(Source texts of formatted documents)
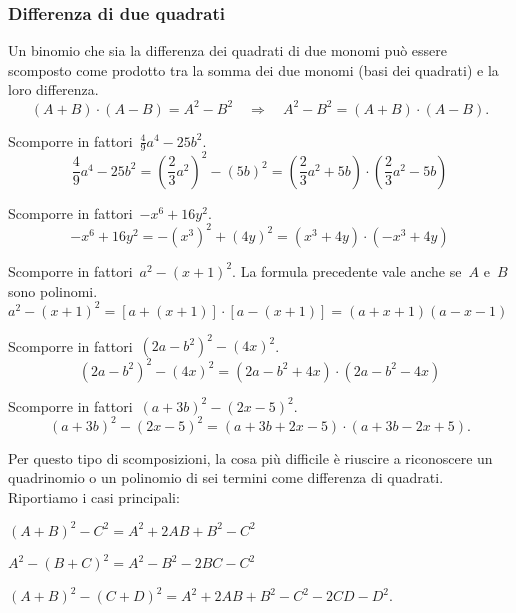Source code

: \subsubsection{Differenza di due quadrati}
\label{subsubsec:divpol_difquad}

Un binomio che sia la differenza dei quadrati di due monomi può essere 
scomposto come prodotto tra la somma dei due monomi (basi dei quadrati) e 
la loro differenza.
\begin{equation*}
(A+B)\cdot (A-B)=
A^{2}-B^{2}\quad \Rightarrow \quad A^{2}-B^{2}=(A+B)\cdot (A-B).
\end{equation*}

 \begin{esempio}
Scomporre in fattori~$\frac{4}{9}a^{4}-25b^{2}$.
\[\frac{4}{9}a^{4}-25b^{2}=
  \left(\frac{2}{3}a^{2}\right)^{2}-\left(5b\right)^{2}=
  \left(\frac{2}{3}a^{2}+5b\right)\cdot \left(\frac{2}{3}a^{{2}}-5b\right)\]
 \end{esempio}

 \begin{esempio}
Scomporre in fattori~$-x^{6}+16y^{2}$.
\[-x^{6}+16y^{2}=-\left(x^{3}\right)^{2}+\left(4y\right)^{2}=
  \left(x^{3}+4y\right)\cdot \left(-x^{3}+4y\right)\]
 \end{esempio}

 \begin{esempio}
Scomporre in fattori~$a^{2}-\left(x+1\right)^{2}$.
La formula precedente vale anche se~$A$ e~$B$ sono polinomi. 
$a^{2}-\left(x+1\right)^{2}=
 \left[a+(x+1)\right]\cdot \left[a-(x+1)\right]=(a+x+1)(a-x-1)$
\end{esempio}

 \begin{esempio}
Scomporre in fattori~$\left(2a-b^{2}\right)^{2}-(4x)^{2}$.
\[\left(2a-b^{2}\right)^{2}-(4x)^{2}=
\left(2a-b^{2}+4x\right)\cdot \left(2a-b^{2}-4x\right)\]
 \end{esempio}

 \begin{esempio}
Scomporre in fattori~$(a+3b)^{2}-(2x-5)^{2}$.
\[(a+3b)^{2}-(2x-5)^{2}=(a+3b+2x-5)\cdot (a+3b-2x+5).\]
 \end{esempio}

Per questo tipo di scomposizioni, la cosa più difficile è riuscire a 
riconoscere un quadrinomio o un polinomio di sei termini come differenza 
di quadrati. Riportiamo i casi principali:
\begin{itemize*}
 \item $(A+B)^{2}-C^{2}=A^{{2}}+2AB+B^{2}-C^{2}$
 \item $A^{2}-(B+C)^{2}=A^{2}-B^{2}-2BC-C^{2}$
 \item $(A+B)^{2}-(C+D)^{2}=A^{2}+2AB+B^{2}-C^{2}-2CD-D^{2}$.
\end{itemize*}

* * *

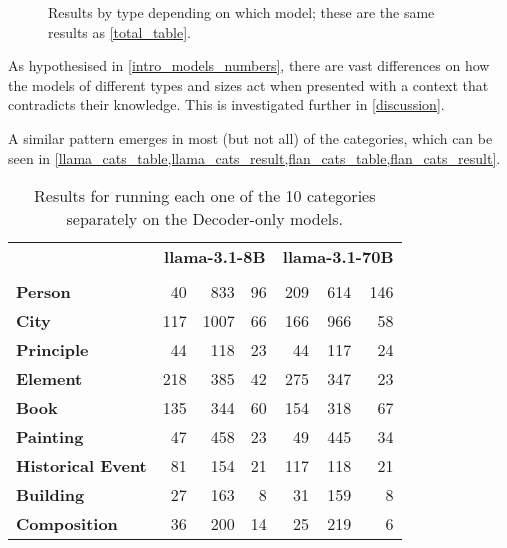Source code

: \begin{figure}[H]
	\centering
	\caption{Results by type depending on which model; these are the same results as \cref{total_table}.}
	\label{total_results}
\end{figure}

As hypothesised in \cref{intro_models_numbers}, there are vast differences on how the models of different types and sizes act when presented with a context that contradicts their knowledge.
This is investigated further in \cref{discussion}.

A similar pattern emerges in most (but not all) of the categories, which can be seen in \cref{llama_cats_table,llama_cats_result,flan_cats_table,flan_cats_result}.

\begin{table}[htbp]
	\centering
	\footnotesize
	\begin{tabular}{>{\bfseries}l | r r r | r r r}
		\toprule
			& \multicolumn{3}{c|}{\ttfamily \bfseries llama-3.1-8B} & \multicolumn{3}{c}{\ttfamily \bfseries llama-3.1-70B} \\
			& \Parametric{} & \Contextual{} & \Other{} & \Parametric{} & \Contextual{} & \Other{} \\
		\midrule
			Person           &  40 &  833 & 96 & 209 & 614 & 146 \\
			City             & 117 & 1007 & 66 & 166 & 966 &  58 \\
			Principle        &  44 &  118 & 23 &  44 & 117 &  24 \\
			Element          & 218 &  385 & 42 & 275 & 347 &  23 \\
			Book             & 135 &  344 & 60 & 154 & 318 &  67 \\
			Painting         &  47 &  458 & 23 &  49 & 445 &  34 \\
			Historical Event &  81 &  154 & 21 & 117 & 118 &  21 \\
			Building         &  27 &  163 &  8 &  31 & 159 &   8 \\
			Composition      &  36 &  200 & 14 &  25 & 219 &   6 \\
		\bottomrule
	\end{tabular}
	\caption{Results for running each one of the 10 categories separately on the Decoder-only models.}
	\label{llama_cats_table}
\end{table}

* **TASK**: For each line of the entries that includes "come", show that line.

* **ANSWER FOR THE TASK**:
scomposto come prodotto tra la somma dei due monomi (basi dei quadrati) e 
riconoscere un quadrinomio o un polinomio di sei termini come differenza 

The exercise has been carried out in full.